I see your point, but depends how you frame it. Imagine the car would pre-load maps every morning based on some learned routine - the car knows you drive very day to work, so it will update the maps for just that. Now, if that updating wears out the storage, or simply there is a bad data in the maps causing the car computer to crash (actually happened with Tesla once), do you consider that car breaking down, or is that Tesla "removing and replacing components without your permission"? You might say "I want an option to reject map loading", ok, but then Tesla will not engage AP because the computer sees an HD map out of date, and possibly no map will even display since you said they can't load it from the internet and the car didn't come with any maps, and doesn't have sufficient storage to store entire USA map.
A simpler example would be a car automatically rebooting every night to clear memory leak issues and such. Now what if one of those reboots killed the car (boot sector is corrupt)?

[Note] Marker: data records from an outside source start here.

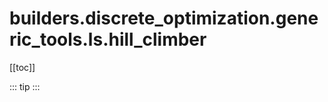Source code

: # builders.discrete_optimization.generic_tools.ls.hill_climber

[[toc]]

::: tip
<skdecide-summary></skdecide-summary>
:::

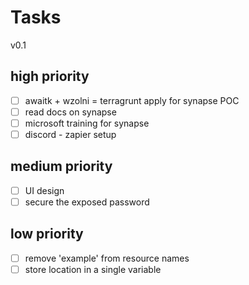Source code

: # Tasks

v0.1

## high priority

- [ ] awaitk + wzolni = terragrunt apply for synapse POC
- [ ] read docs on synapse
- [ ] microsoft training for synapse
- [ ] discord - zapier setup

## medium priority

- [ ] UI design
- [ ] secure the exposed password

## low priority

- [ ] remove 'example' from resource names
- [ ] store location in a single variable
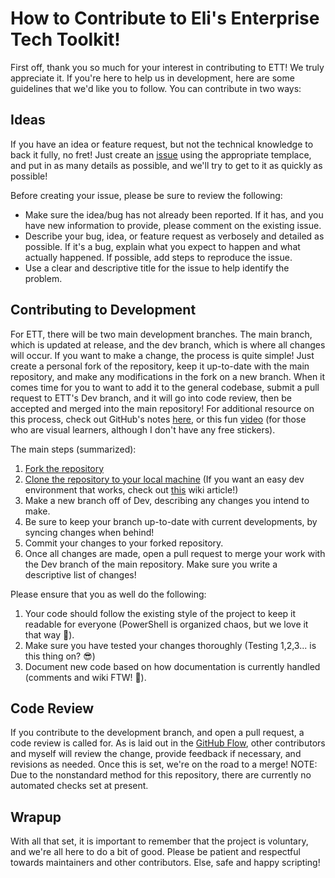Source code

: # How to Contribute to Eli's Enterprise Tech Toolkit!

First off, thank you so much for your interest in contributing to ETT! We truly appreciate it. If you're here to help us in development, here are some guidelines that we'd like you to follow. You can contribute in two ways:

## Ideas

If you have an idea or feature request, but not the technical knowledge to back it fully, no fret! Just create an [issue](https://github.com/eliweitzman/EnterpriseTechTool/issues/new/choose) using the appropriate templace, and put in as many details as possible, and we'll try to get to it as quickly as possible!

Before creating your issue, please be sure to review the following:

- Make sure the idea/bug has not already been reported. If it has, and you have new information to provide, please comment on the existing issue.
- Describe your bug, idea, or feature request as verbosely and detailed as possible. If it's a bug, explain what you expect to happen and what actually happened. If possible, add steps to reproduce the issue.
- Use a clear and descriptive title for the issue to help identify the problem.

## Contributing to Development

For ETT, there will be two main development branches. The main branch, which is updated at release, and the dev branch, which is where all changes will occur. If you want to make a change, the process is quite simple! Just create a personal fork of the repository, keep it up-to-date with the main repository, and make any modifications in the fork on a new branch. When it comes time for you to want to add it to the general codebase, submit a pull request to ETT's Dev branch, and it will go into code review, then be accepted and merged into the main repository! For additional resource on this process, check out GitHub's notes [here](https://docs.github.com/en/get-started/quickstart/contributing-to-projects), or this fun [video](https://www.youtube.com/watch?v=8lGpZkjnkt4) (for those who are visual learners, although I don't have any free stickers).

The main steps (summarized):
1. [Fork the repository](https://docs.github.com/en/get-started/quickstart/fork-a-repo)
2. [Clone the repository to your local machine](https://docs.github.com/en/get-started/quickstart/fork-a-repo#cloning-your-forked-repository) (If you want an easy dev environment that works, check out [this](https://github.com/eliweitzman/EnterpriseTechTool/wiki/Optimal-Coding-Environment) wiki article!)
3. Make a new branch off of Dev, describing any changes you intend to make.
4. Be sure to keep your branch up-to-date with current developments, by syncing changes when behind!
5. Commit your changes to your forked repository.
6. Once all changes are made, open a pull request to merge your work with the Dev branch of the main repository. Make sure you write a descriptive list of changes!

Please ensure that you as well do the following:

1. Your code should follow the existing style of the project to keep it readable for everyone (PowerShell is organized chaos, but we love it that way 🥲).
2. Make sure you have tested your changes thoroughly (Testing 1,2,3... is this thing on? 😎)
3. Document new code based on how documentation is currently handled (comments and wiki FTW! 📓).

## Code Review

If you contribute to the development branch, and open a pull request, a code review is called for. As is laid out in the [GitHub Flow](https://docs.github.com/en/get-started/quickstart/github-flow#create-a-pull-request), other contributors and myself will review the change, provide feedback if necessary, and revisions as needed. Once this is set, we're on the road to a merge! NOTE: Due to the nonstandard method for this repository, there are currently no automated checks set at present.

## Wrapup

With all that set, it is important to remember that the project is voluntary, and we're all here to do a bit of good. Please be patient and respectful towards maintainers and other contributors. Else, safe and happy scripting!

You could argue you could have driven it for few more days before you manually rebooted the car, so the car would break on your schedule instead of overnight, but still, it's just the car breaking down.
So, if you consider auto-update as part of normal operation, i.e. you purchased a dynamic system, then an update disabling the car is just a car malfunctioning.
All this said, I personally don't want this kind of dynamic product, unless all of these are met:
- the updates are in the background, really fast (2 minutes max), or scheduled by me
- the updates don't change the car functionality - so bug fixes, safety and security only
- updates are thoroughly tested
Maybe it's just me, only time will tell if this Tesla model of selling unfinished product and delivering over time will be preferred by people over the traditional model of finishing the design and test of a product before selling it.